» ASSIGNMENT
Set down the entries that follow exactly as written, leaving out any images.

» EXTRACTED DATA
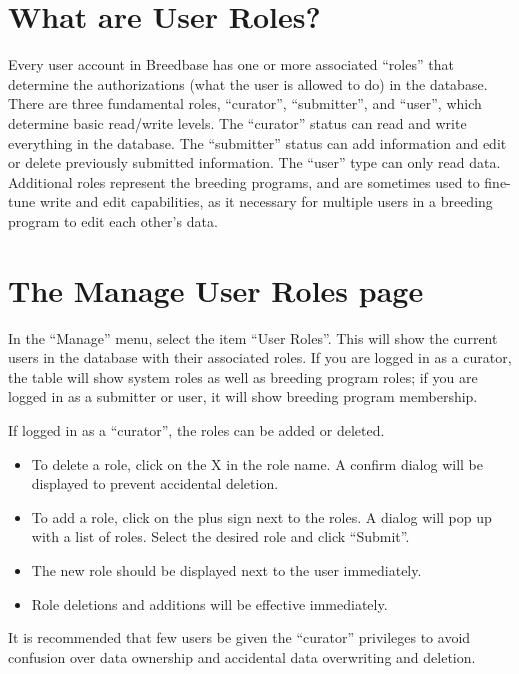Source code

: \documentclass[
  12pt,
]{book}
\providecommand{\tightlist}{%
  \setlength{\itemsep}{0pt}\setlength{\parskip}{0pt}}
\begin{document}
\hypertarget{what-are-user-roles}{%
\section{What are User Roles?}\label{what-are-user-roles}}

Every user account in Breedbase has one or more associated ``roles'' that determine the authorizations (what the user is allowed to do) in the database. There are three fundamental roles, ``curator'', ``submitter'', and ``user'', which determine basic read/write levels. The ``curator'' status can read and write everything in the database. The ``submitter'' status can add information and edit or delete previously submitted information. The ``user'' type can only read data. Additional roles represent the breeding programs, and are sometimes used to fine-tune write and edit capabilities, as it necessary for multiple users in a breeding program to edit each other's data.

\hypertarget{the-manage-user-roles-page}{%
\section{The Manage User Roles page}\label{the-manage-user-roles-page}}

In the ``Manage'' menu, select the item ``User Roles''. This will show the current users in the database with their associated roles. If you are logged in as a curator, the table will show system roles as well as breeding program roles; if you are logged in as a submitter or user, it will show breeding program membership.

If logged in as a ``curator'', the roles can be added or deleted.

\begin{itemize}
\tightlist
\item
  To delete a role, click on the X in the role name. A confirm dialog will be displayed to prevent accidental deletion.
\item
  To add a role, click on the plus sign next to the roles. A dialog will pop up with a list of roles. Select the desired role and click ``Submit''.
\item
  The new role should be displayed next to the user immediately.
\item
  Role deletions and additions will be effective immediately.
\end{itemize}

It is recommended that few users be given the ``curator'' privileges to avoid confusion over data ownership and accidental data overwriting and deletion.
\end{document}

» FINISHED TASK
Source code

: \documentclass[
  12pt,
]{book}
\providecommand{\tightlist}{%
  \setlength{\itemsep}{0pt}\setlength{\parskip}{0pt}}
\begin{document}
\hypertarget{what-are-user-roles}{%
\section{What are User Roles?}\label{what-are-user-roles}}

Every user account in Breedbase has one or more associated ``roles'' that determine the authorizations (what the user is allowed to do) in the database. There are three fundamental roles, ``curator'', ``submitter'', and ``user'', which determine basic read/write levels. The ``curator'' status can read and write everything in the database. The ``submitter'' status can add information and edit or delete previously submitted information. The ``user'' type can only read data. Additional roles represent the breeding programs, and are sometimes used to fine-tune write and edit capabilities, as it necessary for multiple users in a breeding program to edit each other's data.

\hypertarget{the-manage-user-roles-page}{%
\section{The Manage User Roles page}\label{the-manage-user-roles-page}}

In the ``Manage'' menu, select the item ``User Roles''. This will show the current users in the database with their associated roles. If you are logged in as a curator, the table will show system roles as well as breeding program roles; if you are logged in as a submitter or user, it will show breeding program membership.

If logged in as a ``curator'', the roles can be added or deleted.

\begin{itemize}
\tightlist
\item
  To delete a role, click on the X in the role name. A confirm dialog will be displayed to prevent accidental deletion.
\item
  To add a role, click on the plus sign next to the roles. A dialog will pop up with a list of roles. Select the desired role and click ``Submit''.
\item
  The new role should be displayed next to the user immediately.
\item
  Role deletions and additions will be effective immediately.
\end{itemize}

It is recommended that few users be given the ``curator'' privileges to avoid confusion over data ownership and accidental data overwriting and deletion.
\end{document}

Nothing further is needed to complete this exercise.